実は私は主人公ほどではもちろんないのだけど、
香りでわかることが多分他の人より少しだけ多い。

随分前のことだけれども、
精油に詳しい方が星座別の香りを調合したものを嗅がせてもらった時、
その香りの変化により感じる風景が変わると伝えた。
夜の森の道は木の枝で覆われていて暗い。
でももっと歩いていくと、その木がなくなる。
広場があり、その広場には焚き火が燃えていて…と言ったら、製作者は私の言葉を待っていられなくて、「そして夜空が見えるでしょ」
そう、夜空がぽっかりと見える風景だった。
蠍座の香りだった。
製作者はそれを意図して調合したそうだ。

以前見沼の女體神社のご拝殿の後ろの林にで、何か酸っぱい、発酵したような匂いが充満していて、私はあの林が危ないと思った。
でもだれもそんなことを言わなかった。
1人の友人が、匂いはわからないけど、やはりおかしいと思ったと言った。
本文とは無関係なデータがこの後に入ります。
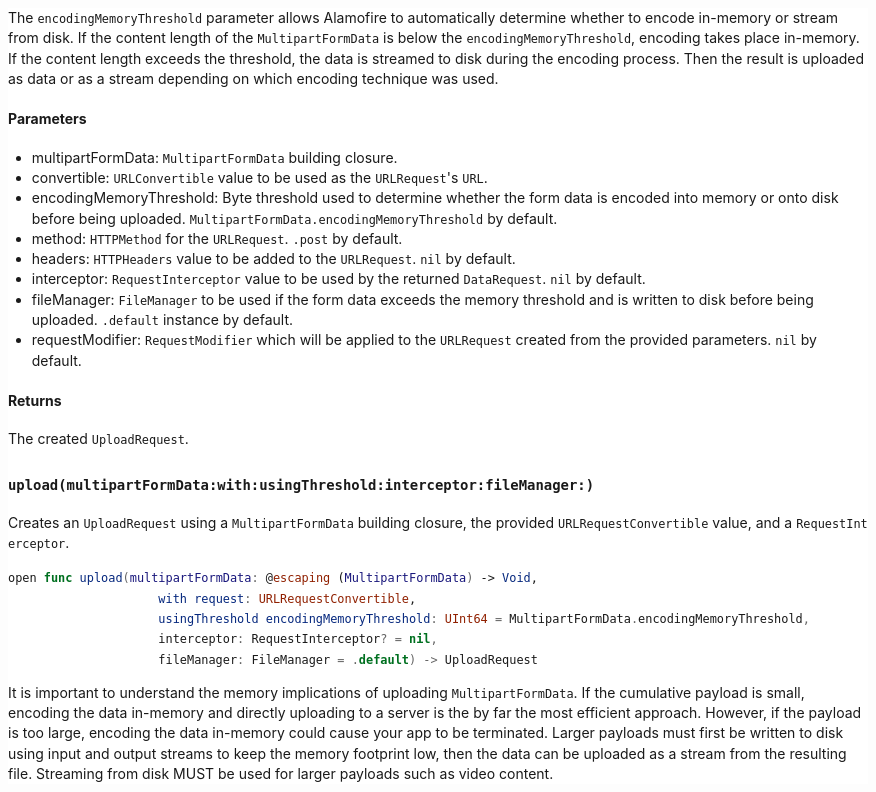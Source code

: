 The `encodingMemoryThreshold` parameter allows Alamofire to automatically determine whether to encode in-memory
or stream from disk. If the content length of the `MultipartFormData` is below the `encodingMemoryThreshold`,
encoding takes place in-memory. If the content length exceeds the threshold, the data is streamed to disk
during the encoding process. Then the result is uploaded as data or as a stream depending on which encoding
technique was used.

#### Parameters

  - multipartFormData: `MultipartFormData` building closure.
  - convertible: `URLConvertible` value to be used as the `URLRequest`'s `URL`.
  - encodingMemoryThreshold: Byte threshold used to determine whether the form data is encoded into memory or onto disk before being uploaded. `MultipartFormData.encodingMemoryThreshold` by default.
  - method: `HTTPMethod` for the `URLRequest`. `.post` by default.
  - headers: `HTTPHeaders` value to be added to the `URLRequest`. `nil` by default.
  - interceptor: `RequestInterceptor` value to be used by the returned `DataRequest`. `nil` by default.
  - fileManager: `FileManager` to be used if the form data exceeds the memory threshold and is written to disk before being uploaded. `.default` instance by default.
  - requestModifier: `RequestModifier` which will be applied to the `URLRequest` created from the provided parameters. `nil` by default.

#### Returns

The created `UploadRequest`.

### `upload(multipartFormData:with:usingThreshold:interceptor:fileManager:)`

Creates an `UploadRequest` using a `MultipartFormData` building closure, the provided `URLRequestConvertible`
value, and a `RequestInterceptor`.

``` swift
open func upload(multipartFormData: @escaping (MultipartFormData) -> Void,
                     with request: URLRequestConvertible,
                     usingThreshold encodingMemoryThreshold: UInt64 = MultipartFormData.encodingMemoryThreshold,
                     interceptor: RequestInterceptor? = nil,
                     fileManager: FileManager = .default) -> UploadRequest 
```

It is important to understand the memory implications of uploading `MultipartFormData`. If the cumulative
payload is small, encoding the data in-memory and directly uploading to a server is the by far the most
efficient approach. However, if the payload is too large, encoding the data in-memory could cause your app to
be terminated. Larger payloads must first be written to disk using input and output streams to keep the memory
footprint low, then the data can be uploaded as a stream from the resulting file. Streaming from disk MUST be
used for larger payloads such as video content.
彼女だけだった。
こんなに【タヒ】に近いような匂いが強いのに、誰もわからないのか。
でもその何年か後、その友人が神社の周りのゴミ拾いに参加したとき、大丈夫だったと教えてくれて、私も行ってみたら、本当に大丈夫だった。
あれは、なんだったんだろう。宮司さんは中山神社の宮司さんのおばさまだそうだが、
人知れず大変だったのではないかと想像する。

香りと言えば、
私がまだ見えない世界の領域に働きかける仕事をしていた頃、
危篤の弟を残して、東京に戻り、ある重要な講義を受けていた。
あのナグチャンパという強い香りの香が焚きしめられている中で、ふと弟の体臭がした。
弟は40歳だったが、赤ちゃんみたいな匂いがする人だった。その匂い。
私はその時弟が他界したのを悟った。
直後、もう1人の弟から、危篤の弟の逝去を知らせる電話があった。

そんなこと、誰にも信じてもらえないが、
別に私だけが知っていればよい。

香君の主人公はそんなことをもっと具体的に、正確に感じ取る。

特定の種類の稲で、多くの人々が飢えを凌げて助かったのに、その稲を徹底的に避ける民族がいて、主人公はその民族の出自。
その秘密を暴くのは、国の闇に抵触することになる。
武力ではなく、香りの力で主人公は静かに、しかし確かな足取りで見えない闇と対峙していく。

ついつい【関根くんの恋】が氣になって、先にそちらを読んでしまったが
読み終えたので、安心して【香君】を読んでいる。
関根くんの恋のほうが香君より面白いってこと?
ではなく、関根くんがあまりにどうかしていて、放って置けなかった(私もどうかしている)。